I’ve created three super easy and inexpensive oat-based dishes, two of which are savory, and perfect for lunch or dinner, and a third one that’s on the sweeter side; perfect for breakfast or even an indulgent feeling dessert.
Quick and Easy Oat Dishes for Folks Who Don’t Like Oats:
- 5 Minute Lemon Caper Oat “Piccata” with Grilled King Oyster Mushrooms
- 5 Minute Gochujang Oats with Tofu and Blackened Broccolini
- 5 Minute Coconut Chocolate “Pudding” Oats
5 Minute Lemon Caper Oat “Piccata” with Grilled King Oyster Mushrooms
A quick and easy Italian-inspired oat dish filled that's filled with a ton of fiber, protein and delicious briny flavor
- 2 large king oyster mushrooms, or mushrooms of choice
- 1 to 1 ¼ cups broth or water + bouillon
- ½ cup old fashioned or rolled oats (not instant or steel cut)*
- ¼ cup diced yellow onion
- 1 clove garlic
- ½ cup cooked and drained white beans
- 1 cup chopped kale or green of choice
- 1 tablespoon capers, drained
- Preheat a skillet or pan to medium heat. Slice king oyster mushrooms into ¼ inch strips lengthwise. Lightly score the flat sides of the slices in a crosshatch pattern. Arrange the slices in the heated pan and cook them on both sides until they are golden brown around the edges. About 4 minutes per side. Remove from the cooked mushroom slices from the pan and sprinkle with salt.
- In a medium saucepan, add 1 cup broth, oats, onion, and beans. Bring to a simmer on medium heat, stirring often. Add kale or green of choice (if using a more tender green like spinach, add it at the very end). Continue to simmer on low, stirring often until the oats are to your liking, about 5 to 7 minutes. If the broth gets too low, and the oats are still not cooked, add a bit more broth so that the oats will continue to cook. Turn off heat and stir in capers and lemon juice.
Transfer cooked Lemon Caper Oat “Piccata” to a bow and top with grilled mushrooms.

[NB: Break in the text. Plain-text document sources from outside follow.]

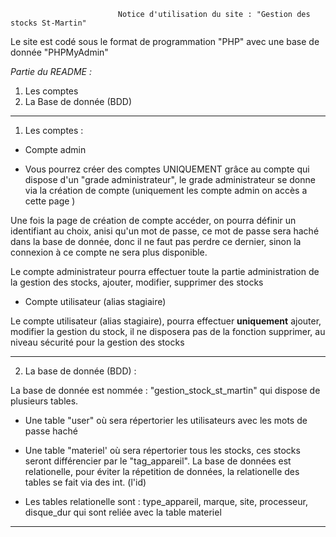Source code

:                             Notice d'utilisation du site : "Gestion des stocks St-Martin"

Le site est codé sous le format de programmation "PHP" avec une base de donnée "PHPMyAdmin"

*Partie du README :*

1. Les comptes
2. La Base de donnée (BDD)


---

1. Les comptes :
* Compte admin

- Vous pourrez créer des comptes UNIQUEMENT grâce au compte qui dispose d'un "grade administrateur", le grade administrateur se donne via la création de compte (uniquement les compte admin on accès a cette page )

Une fois la page de création de compte accéder, on pourra définir un identifiant au choix, anisi qu'un mot de passe, ce mot de passe sera haché dans la base de donnée, donc il ne faut pas perdre ce dernier, sinon la connexion à ce compte ne sera plus disponible.

Le compte administrateur pourra effectuer toute la partie administration de la gestion des stocks, ajouter, modifier, supprimer des stocks

* Compte utilisateur (alias stagiaire)

Le compte utilisateur (alias stagiaire), pourra effectuer **uniquement** ajouter, modifier la gestion du stock, il ne disposera pas de la fonction supprimer, au niveau sécurité pour la gestion des stocks

---

2. La base de donnée (BDD) :

La base de donnée est nommée : "gestion_stock_st_martin" qui dispose de plusieurs tables.

- Une table "user" où sera répertorier les utilisateurs avec les mots de passe haché

- Une table "materiel' où sera répertorier tous les stocks, ces stocks seront différencier par le "tag_appareil".
La base de données est relationelle, pour éviter la répetition de données, la relationelle des tables se fait via des int. (l'id)

- Les tables relationelle sont : type_appareil, marque, site, processeur, disque_dur qui sont reliée avec la table materiel
---
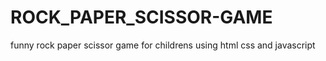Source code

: # ROCK_PAPER_SCISSOR-GAME
funny rock paper scissor game for childrens using html css and javascript
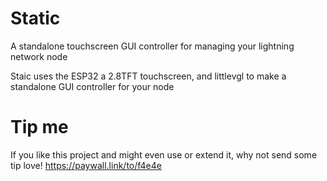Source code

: # Static
A standalone touchscreen GUI controller for managing your lightning network node

Staic uses the ESP32 a 2.8TFT touchscreen, and littlevgl to make a standalone GUI controller for your node

# Tip me
If you like this project and might even use or extend it, why not send some tip love!
https://paywall.link/to/f4e4e
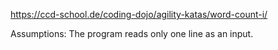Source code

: https://ccd-school.de/coding-dojo/agility-katas/word-count-i/

Assumptions: The program reads only one line as an input.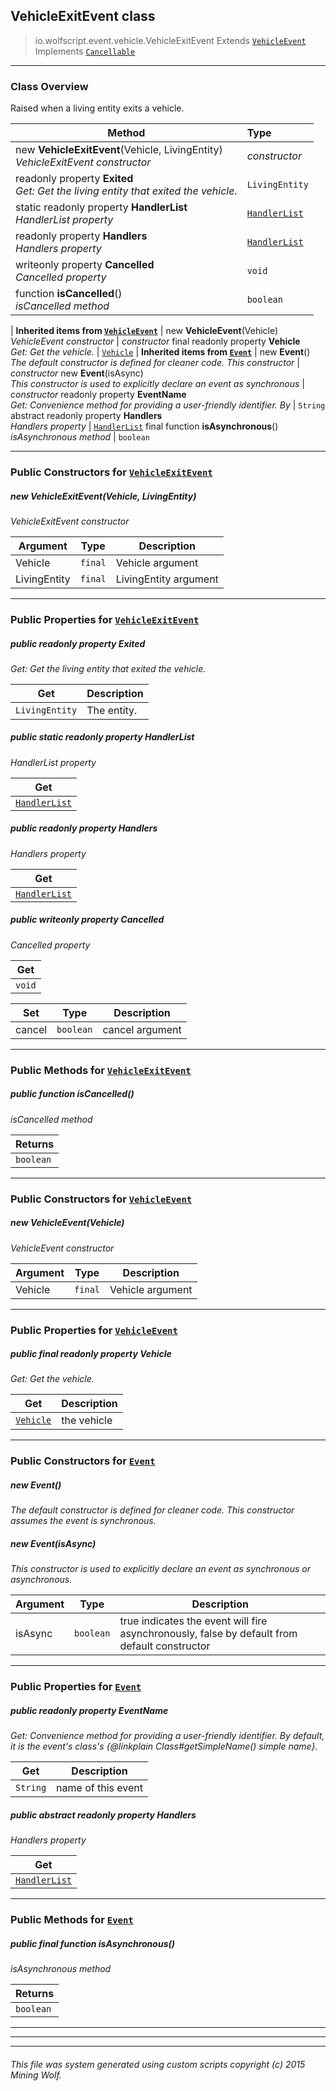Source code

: ## VehicleExitEvent __class__

>io.wolfscript.event.vehicle.VehicleExitEvent
>Extends [`VehicleEvent`](VehicleEvent.md)
>Implements [`Cancellable`](../Cancellable.md)

---

### Class Overview

Raised when a living entity exits a vehicle.

Method | Type   
--- | :--- 
new __VehicleExitEvent__(Vehicle, LivingEntity) <br> _VehicleExitEvent constructor_ | _constructor_
 readonly property __Exited__ <br> _Get: Get the living entity that exited the vehicle._ | `LivingEntity`
static readonly property __HandlerList__ <br> _HandlerList property_ | [`HandlerList`](../HandlerList.md)
 readonly property __Handlers__ <br> _Handlers property_ | [`HandlerList`](../HandlerList.md)
 writeonly property __Cancelled__ <br> _Cancelled property_ | `void`
 function __isCancelled__() <br> _isCancelled method_ | `boolean`
 |
__Inherited items from [`VehicleEvent`](VehicleEvent.md)__ |
new __VehicleEvent__(Vehicle) <br> _VehicleEvent constructor_ | _constructor_
final readonly property __Vehicle__ <br> _Get: Get the vehicle._ | [`Vehicle`](../../entity/Vehicle.md)
 |
__Inherited items from [`Event`](../Event.md)__ |
new __Event__() <br> _The default constructor is defined for cleaner code. This constructor_ | _constructor_
new __Event__(isAsync) <br> _This constructor is used to explicitly declare an event as synchronous_ | _constructor_
 readonly property __EventName__ <br> _Get: Convenience method for providing a user-friendly identifier. By_ | `String`
abstract readonly property __Handlers__ <br> _Handlers property_ | [`HandlerList`](../HandlerList.md)
final function __isAsynchronous__() <br> _isAsynchronous method_ | `boolean`







---

### Public Constructors for [`VehicleExitEvent`](VehicleExitEvent.md)

##### <a id='vehicleexitevent'></a>new __VehicleExitEvent__(Vehicle, LivingEntity) 

_VehicleExitEvent constructor_

Argument | Type | Description  
--- | --- | --- 
Vehicle | `final` | Vehicle argument
LivingEntity | `final` | LivingEntity argument

---

### Public Properties for [`VehicleExitEvent`](VehicleExitEvent.md)

##### <a id='exited'></a>public  readonly property __Exited__

_Get: Get the living entity that exited the vehicle._

Get | Description
--- | --- 
`LivingEntity` | The entity.



##### <a id='handlerlist'></a>public static readonly property __HandlerList__

_HandlerList property_

Get | 
--- | 
[`HandlerList`](../HandlerList.md) |



##### <a id='handlers'></a>public  readonly property __Handlers__

_Handlers property_

Get | 
--- | 
[`HandlerList`](../HandlerList.md) |



##### <a id='cancelled'></a>public  writeonly property __Cancelled__

_Cancelled property_

Get | 
--- | 
`void` |

Set | Type | Description  
--- | --- | --- 
cancel | `boolean` | cancel argument


---

### Public Methods for [`VehicleExitEvent`](VehicleExitEvent.md)

##### <a id='iscancelled'></a>public  function __isCancelled__()

_isCancelled method_

Returns | 
--- | 
`boolean` |


---
### Public Constructors for [`VehicleEvent`](VehicleEvent.md)

##### <a id='vehicleevent'></a>new __VehicleEvent__(Vehicle) 

_VehicleEvent constructor_

Argument | Type | Description  
--- | --- | --- 
Vehicle | `final` | Vehicle argument

---

### Public Properties for [`VehicleEvent`](VehicleEvent.md)

##### <a id='vehicle'></a>public final readonly property __Vehicle__

_Get: Get the vehicle._

Get | Description
--- | --- 
[`Vehicle`](../../entity/Vehicle.md) | the vehicle



---
### Public Constructors for [`Event`](../Event.md)

##### <a id='event'></a>new __Event__() 

_The default constructor is defined for cleaner code. This constructor assumes the event is synchronous._


##### <a id='event'></a>new __Event__(isAsync) 

_This constructor is used to explicitly declare an event as synchronous or asynchronous._

Argument | Type | Description  
--- | --- | --- 
isAsync | `boolean` | true indicates the event will fire asynchronously, false by default from default constructor

---

### Public Properties for [`Event`](../Event.md)

##### <a id='eventname'></a>public  readonly property __EventName__

_Get: Convenience method for providing a user-friendly identifier. By default, it is the event's class's {@linkplain Class#getSimpleName() simple name}._

Get | Description
--- | --- 
`String` | name of this event



##### <a id='handlers'></a>public abstract readonly property __Handlers__

_Handlers property_

Get | 
--- | 
[`HandlerList`](../HandlerList.md) |



---

### Public Methods for [`Event`](../Event.md)

##### <a id='isasynchronous'></a>public final function __isAsynchronous__()

_isAsynchronous method_

Returns | 
--- | 
`boolean` |


---


---


---


###### This file was system generated using custom scripts copyright (c) 2015 Mining Wolf.
	

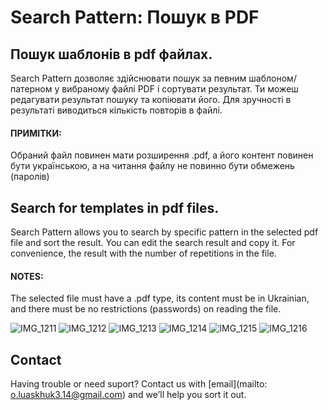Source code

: # Search Pattern: Пошук в PDF

## Пошук шаблонів в pdf файлах.

Search Pattern дозволяє здійснювати пошук за певним шаблоном/патерном у вибраному файлі PDF і сортувати результат.
Ти можеш редагувати результат пошуку та копіювати його. Для зручності в результаті виводиться кількість повторів в файлі.

#### ПРИМІТКИ:
Обраний файл повинен мати розширення .pdf, а його контент повинен бути українською, а на читання файлу не повинно бути обмежень (паролів)
 
## Search for templates in pdf files.

Search Pattern allows you to search by specific pattern in the selected pdf file and sort the result.
You can edit the search result and copy it. For convenience, the result with the number of repetitions in the file.

#### NOTES:
The selected file must have a .pdf type, its content must be in Ukrainian, and there must be no restrictions (passwords) on reading the file.

![IMG_1211](https://user-images.githubusercontent.com/46757961/159740662-c08dc6a3-a3ca-4632-a64b-74f85491592f.PNG)
![IMG_1212](https://user-images.githubusercontent.com/46757961/159740683-60aff54d-fe2d-4258-a144-5d90c8fad004.PNG)
![IMG_1213](https://user-images.githubusercontent.com/46757961/159740705-e1418774-bb22-4c92-9d13-7849fa1f8750.PNG)
![IMG_1214](https://user-images.githubusercontent.com/46757961/159740774-ceefac29-81b3-4f40-9414-58a55e6df8e5.PNG)
![IMG_1215](https://user-images.githubusercontent.com/46757961/159873567-538f5138-2632-47f3-9705-e826c00c503c.png)
![IMG_1216](https://user-images.githubusercontent.com/46757961/159873556-b2dd836f-dcde-4545-82a5-620aec5c3cc4.png)

## Contact

Having trouble or need suport? Contact us with [email](mailto: o.luaskhuk3.14@gmail.com) and we’ll help you sort it out.
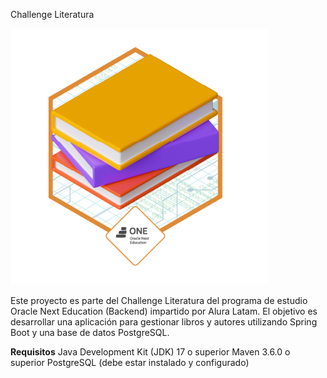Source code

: Challenge Literatura

![Imagen](imagen/badge-literalura.png)

Este proyecto es parte del Challenge Literatura del programa de estudio Oracle Next Education (Backend) impartido por Alura Latam. El objetivo es desarrollar una aplicación para gestionar libros y autores utilizando Spring Boot y una base de datos PostgreSQL.

**Requisitos**
Java Development Kit (JDK) 17 o superior
Maven 3.6.0 o superior
PostgreSQL (debe estar instalado y configurado)

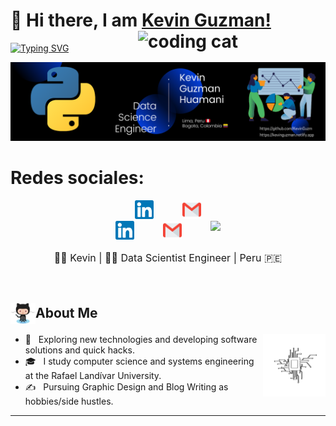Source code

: <div>

# 👋 Hi there, I am <a href="https://github.com/KevinGuzm">Kevin Guzman!</a> <img align='right' src="/.github/cat.gif" height="" width="300" alt="coding cat">

</div>

<div>
 
 [![Typing SVG](https://readme-typing-svg.demolab.com?font=Fira+Code&size=24&pause=1000&color=8CE4F7&width=435&lines=I'm+a+Data+Scientist%F0%9F%9A%80)](https://git.io/typing-svg)



![mi perfil](https://github.com/KevinGuzm/KevinGuzm/blob/main/bannerdatascience.png)

# Redes sociales:
<div align='center' style="display: flex; flex-wrap: wrap; justify-content: center; align-items: flex-start; column-gap: 20px;">
<a margin='0 0.8rem' style="margin: 0 0.8rem; outline: none;" href="https://www.linkedin.com/in/kevin-guzman-huamani-55815b235/" target="blank"><img src="./assets/social-media/linkedin.svg" width="30" /></a>
<a margin='0 0.8rem' style="margin: 0 0.8rem; outline: none;" href='mailto:kebbu159@gmail.com' target='_blank'><img src="./assets/social-media/gmail.svg" width="30" /></a>
</div>


<div align='center' style="display: flex; flex-wrap: wrap; justify-content: center; align-items: flex-start; column-gap: 20px;">
<a margin='0 0.8rem' style="margin: 0 0.8rem; outline: none;" href="https://www.linkedin.com/in/kevin-guzman-huamani-55815b235/" target="blank"><img src="./assets/social-media/linkedin.svg" width="30" /></a>
<a margin='0 0.8rem' style="margin: 0 0.8rem; outline: none;" href='mailto:kebbu159@gmail.com' target='_blank'><img src="./assets/social-media/gmail.svg" width="30" /></a>
<a margin='0 0.8rem' style="margin: 0 0.8rem; outline: none;" href='https://kevinguzman.netlify.app' target='_blank'><img src="./assets/social-media/web.svg" width="30" /></a>
</div>



<p style="text-align: center; font-size: 1rem;" align='center'>👦🏻 Kevin | 👨‍💻 Data Scientist Engineer | Peru 🇵🇪 </p>


<br />

<h2 style="display: flex; align-items: center; margin-bottom: 1rem;"><img style="width: 40px; margin: 0;" src="./assets/Octocat/Octocat.png" alt="🌟" width='40' /> About Me</h2>

<img align='right' src="https://github.com/KevinGuzm/KevinGuzm/blob/main/chip-591_512.gif" height="" width="100" alt="coding cat">

- 🤔 &nbsp; Exploring new technologies and developing software solutions and quick hacks.
- 🎓 &nbsp; I study computer science and systems engineering at the Rafael Landívar University.
- ✍️ &nbsp; Pursuing Graphic Design and Blog Writing as hobbies/side hustles.

<hr>
<br/>
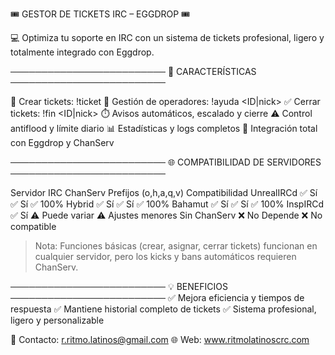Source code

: 
  🎟️ GESTOR DE TICKETS IRC – EGGDROP 🎟️ 
  
💻 Optimiza tu soporte en IRC con un sistema de tickets
profesional, ligero y totalmente integrado con Eggdrop.

─────────────────────────
🚀 CARACTERÍSTICAS
─────────────────────────

📝 Crear tickets:        !ticket <mensaje>
👥 Gestión de operadores: !ayuda <ID|nick>
✅ Cerrar tickets:       !fin <ID|nick>
⏱️ Avisos automáticos, escalado y cierre
⚠️ Control antiflood y límite diario
📊 Estadísticas y logs completos
🔧 Integración total con Eggdrop y ChanServ

─────────────────────────
🌐 COMPATIBILIDAD DE SERVIDORES
─────────────────────────

Servidor IRC				ChanServ 	Prefijos (o,h,a,q,v) 	Compatibilidad 
	UnrealIRCd 				✅ Sí 			✅ Sí 				        ✅ 100% 
	Hybrid   					✅ Sí 			✅ Sí 				        ✅ 100% 
	Bahamut 					✅ Sí 			✅ Sí 				        ✅ 100% 
	InspIRCd   				✅ Sí 			⚠️ Puede variar 		  ⚠️ Ajustes menores 
	Sin ChanServ     	❌ No 			Depende 			        ❌ No compatible 

> Nota: Funciones básicas (crear, asignar, cerrar tickets) funcionan en cualquier servidor,
pero los kicks y bans automáticos requieren ChanServ.

─────────────────────────
💡 BENEFICIOS
─────────────────────────
✅ Mejora eficiencia y tiempos de respuesta
✅ Mantiene historial completo de tickets
✅ Sistema profesional, ligero y personalizable

📧 Contacto: r.ritmo.latinos@gmail.com
🌐 Web: www.ritmolatinoscrc.com
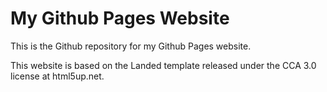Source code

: # My Github Pages Website

This is the Github repository for my Github Pages website.

This website is based on the Landed template released under the CCA 3.0 license at html5up.net.

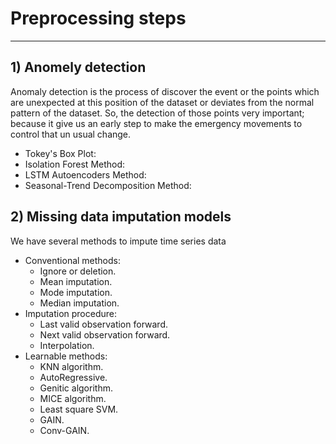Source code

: # Preprocessing steps
------
## 1) Anomely detection 
Anomaly detection is the process of discover the event or the points which are unexpected at this position of the dataset or deviates from the normal pattern of the dataset. 
So, the detection of those points very important; because it give us an early step to make the emergency movements to control that un usual change.
- Tokey's Box Plot:
- Isolation Forest Method:
- LSTM Autoencoders Method:
- Seasonal-Trend Decomposition Method:

## 2) Missing data imputation models
We have several methods to impute time series data
- Conventional methods:
  - Ignore or deletion.
  - Mean imputation.
  - Mode imputation.
  - Median imputation.
- Imputation procedure:
  - Last valid observation forward.
  - Next valid observation forward.
  - Interpolation.
- Learnable methods:
  - KNN algorithm.
  - AutoRegressive.
  - Genitic algorithm.
  - MICE algorithm.
  - Least square SVM.
  - GAIN.
  - Conv-GAIN.
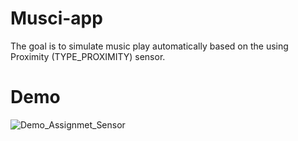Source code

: # Musci-app
The goal is to simulate music play automatically based on the using Proximity (TYPE_PROXIMITY) sensor.

# Demo

![Demo_Assignmet_Sensor](https://user-images.githubusercontent.com/32143377/57039419-6bc7a280-6c11-11e9-87a7-044c5ae432e2.gif)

Serve with a side of roasted veggies and a splash of your favorite hot sauce.
*Make sure your oats are labeled “gluten-free” if you have a sensitivity.
To make this a one-pot dish, cut up the mushrooms into smaller, bite-sized pieces, and sauté them in the pot you will be using for your oats. Once they are golden and delicious, remove them from the pot. Proceed with cooking your oats as directed. Top your bowl of Lemon Caper “Piccata” Oats with the sautéed mushrooms just before serving.